Nee v. County of Los Angeles, United States District Court, Central California
On October 27, 2011, the ACLU filed a lawsuit  on behalf of three photographers who were detained by or ordered by Los Angeles Sheriff’s Department Deputies not to photograph public places.  For example, Plaintiff Shawn Nee was detained in October 2009 while taking photographs at a Los Angeles subway stop. Deputy Richard Gylfie ask Nee if he was in “cahoots with Al Qaeda” to sell his pictures “for a terrorist purpose.”  After detaining Nee with the assistance of his partner Deputy Roberto Bayes, searching through the contents of Nee’s pockets, and holding Nee’s hands behind his back, Gylfie threatened to put him on “the FBI’s hit list.”  An internal affairs report concluded that the sheriff’s department acted appropriately.  You can read a more detailed account of Nee’s detention with links to video here.  The Nee lawsuit alleges that the LA Sheriff’s Department’s policy on photographers violates the First and Fourth Amendments.  At last check of the docket, the Nee case was stayed pending contemplation of settlement.  Any settlement will likely clarify the Sheriff’s department policy on detaining photographers.

ACLU v. Alvarez
In Illinois, a wiretapping law was used to prosecute citizens who recorded police officers making arrests.  The ACLU filed a lawsuit challenging the wiretapping law.  The Seventh Circuit Court of Appeal ruled that the First Amendment prohibited the prosecution of eavesdropping charges against citizens recording police officers performing their official duties.  The United States Supreme Court declined to review the case leaving the Seventh Circuit’s ruling to stand.  There is no reason to believe the Ninth Circuit would rule any differently.

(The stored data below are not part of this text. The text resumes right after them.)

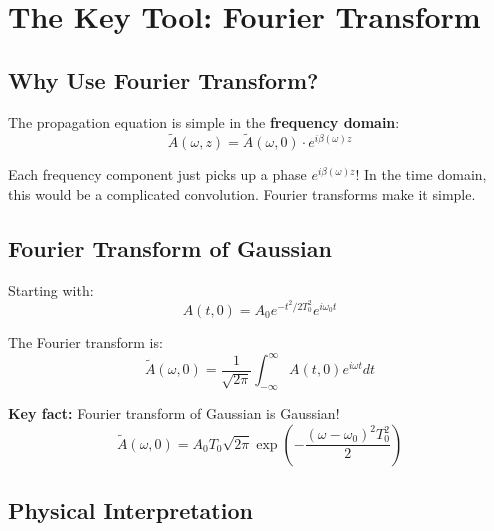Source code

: \documentclass[12pt]{article}
\begin{document}
\section{The Key Tool: Fourier Transform}

\subsection{Why Use Fourier Transform?}

The propagation equation is simple in the \textbf{frequency domain}:
$$\tilde{A}(\omega, z) = \tilde{A}(\omega, 0) \cdot e^{i\beta(\omega)z}$$

Each frequency component just picks up a phase $e^{i\beta(\omega)z}$!
In the time domain, this would be a complicated convolution. Fourier transforms make it simple.

\subsection{Fourier Transform of Gaussian}

Starting with:
$$A(t, 0) = A_0 e^{-t^2/2T_0^2} e^{i\omega_0 t}$$

The Fourier transform is:
\begin{equation}
\tilde{A}(\omega, 0) = \frac{1}{\sqrt{2\pi}} \int_{-\infty}^\infty A(t,0) e^{i\omega t} dt
\end{equation}

\textbf{Key fact:} Fourier transform of Gaussian is Gaussian!
\begin{equation}
\boxed{\tilde{A}(\omega, 0) = A_0 T_0 \sqrt{2\pi} \exp\left(-\frac{(\omega - \omega_0)^2 T_0^2}{2}\right)}
\end{equation}

\subsection{Physical Interpretation}

\begin{center}
\end{center}
\end{document}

General principles to keep in mind
1.   In California, the courts recognize a right to privacy and a corresponding cause of action for invasion of privacy.  The elements of such a claim are ‘(1) public disclosure (2) of a private fact (3) which would be offensive and objectionable to the reasonable person and (4) which is not of legitimate public concern.’ ”  (M.G. v. Time Warner, Inc. (2001) 89 Cal.App.4th 623, 631).  If your photograph would publicize a private fact which would be deemed “offensive and objectionable to the reasonable person” consult an attorney before taking and publishing the photo.

2.  Generally, photographers are entitled to take photographs while standing in a public place of subject matter in plain view.  Courts are loathe to recognize a right to privacy for persons and things in public. If you can lawfully be in a place, you can lawfully take a photograph of something in plain view.
Additional resources:

  • ACLU has published a “know your rights” guide.
  • The First Amendment Center has published a guide to Photography and the First Amendment in January 2012.
  • USA Today columnist Andrew Kantor wrote this guide in August 2006.
  • The Ehline Law Firm wrote this guide to filming police.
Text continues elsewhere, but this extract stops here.